• **DIRECTIONS**
Transcribe each record below character for character.

• **TASK INPUT**
=======
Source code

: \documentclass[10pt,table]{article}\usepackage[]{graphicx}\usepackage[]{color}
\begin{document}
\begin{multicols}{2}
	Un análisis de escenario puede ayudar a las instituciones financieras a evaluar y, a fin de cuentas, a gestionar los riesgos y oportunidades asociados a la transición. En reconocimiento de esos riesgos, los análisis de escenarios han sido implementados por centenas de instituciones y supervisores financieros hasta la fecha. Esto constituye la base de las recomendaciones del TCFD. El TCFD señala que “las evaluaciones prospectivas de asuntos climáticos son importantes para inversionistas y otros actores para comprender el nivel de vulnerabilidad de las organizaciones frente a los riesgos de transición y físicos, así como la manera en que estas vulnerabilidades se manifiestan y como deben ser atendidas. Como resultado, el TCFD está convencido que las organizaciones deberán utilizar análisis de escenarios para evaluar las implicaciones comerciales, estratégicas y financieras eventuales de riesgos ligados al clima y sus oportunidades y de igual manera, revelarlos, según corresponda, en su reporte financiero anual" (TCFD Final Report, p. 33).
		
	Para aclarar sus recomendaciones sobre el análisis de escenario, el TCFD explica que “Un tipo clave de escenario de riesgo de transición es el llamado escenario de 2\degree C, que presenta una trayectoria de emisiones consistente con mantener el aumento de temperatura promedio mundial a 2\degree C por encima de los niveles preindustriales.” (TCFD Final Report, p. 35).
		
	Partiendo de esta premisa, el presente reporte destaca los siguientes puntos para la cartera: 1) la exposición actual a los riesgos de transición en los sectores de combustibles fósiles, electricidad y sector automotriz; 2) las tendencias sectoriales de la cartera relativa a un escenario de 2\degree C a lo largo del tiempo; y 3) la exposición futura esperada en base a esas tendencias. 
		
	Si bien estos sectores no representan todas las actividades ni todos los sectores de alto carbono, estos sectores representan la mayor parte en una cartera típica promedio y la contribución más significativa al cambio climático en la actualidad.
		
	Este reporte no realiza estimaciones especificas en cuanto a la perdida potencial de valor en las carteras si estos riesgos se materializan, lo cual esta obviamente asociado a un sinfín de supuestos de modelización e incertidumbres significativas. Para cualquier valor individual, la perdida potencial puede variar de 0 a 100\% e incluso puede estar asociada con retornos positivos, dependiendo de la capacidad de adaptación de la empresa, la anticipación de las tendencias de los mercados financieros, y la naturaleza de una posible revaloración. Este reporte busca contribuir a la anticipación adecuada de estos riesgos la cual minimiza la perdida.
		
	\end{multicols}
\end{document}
=======
• **OUTPUT OF THE TASK**
Source code

: \documentclass[10pt,table]{article}\usepackage[]{graphicx}\usepackage[]{color}
\begin{document}
\begin{multicols}{2}
	Un análisis de escenario puede ayudar a las instituciones financieras a evaluar y, a fin de cuentas, a gestionar los riesgos y oportunidades asociados a la transición. En reconocimiento de esos riesgos, los análisis de escenarios han sido implementados por centenas de instituciones y supervisores financieros hasta la fecha. Esto constituye la base de las recomendaciones del TCFD. El TCFD señala que “las evaluaciones prospectivas de asuntos climáticos son importantes para inversionistas y otros actores para comprender el nivel de vulnerabilidad de las organizaciones frente a los riesgos de transición y físicos, así como la manera en que estas vulnerabilidades se manifiestan y como deben ser atendidas. Como resultado, el TCFD está convencido que las organizaciones deberán utilizar análisis de escenarios para evaluar las implicaciones comerciales, estratégicas y financieras eventuales de riesgos ligados al clima y sus oportunidades y de igual manera, revelarlos, según corresponda, en su reporte financiero anual" (TCFD Final Report, p. 33).
		
	Para aclarar sus recomendaciones sobre el análisis de escenario, el TCFD explica que “Un tipo clave de escenario de riesgo de transición es el llamado escenario de 2\degree C, que presenta una trayectoria de emisiones consistente con mantener el aumento de temperatura promedio mundial a 2\degree C por encima de los niveles preindustriales.” (TCFD Final Report, p. 35).
		
	Partiendo de esta premisa, el presente reporte destaca los siguientes puntos para la cartera: 1) la exposición actual a los riesgos de transición en los sectores de combustibles fósiles, electricidad y sector automotriz; 2) las tendencias sectoriales de la cartera relativa a un escenario de 2\degree C a lo largo del tiempo; y 3) la exposición futura esperada en base a esas tendencias. 
		
	Si bien estos sectores no representan todas las actividades ni todos los sectores de alto carbono, estos sectores representan la mayor parte en una cartera típica promedio y la contribución más significativa al cambio climático en la actualidad.
		
	Este reporte no realiza estimaciones especificas en cuanto a la perdida potencial de valor en las carteras si estos riesgos se materializan, lo cual esta obviamente asociado a un sinfín de supuestos de modelización e incertidumbres significativas. Para cualquier valor individual, la perdida potencial puede variar de 0 a 100\% e incluso puede estar asociada con retornos positivos, dependiendo de la capacidad de adaptación de la empresa, la anticipación de las tendencias de los mercados financieros, y la naturaleza de una posible revaloración. Este reporte busca contribuir a la anticipación adecuada de estos riesgos la cual minimiza la perdida.
		
	\end{multicols}
\end{document}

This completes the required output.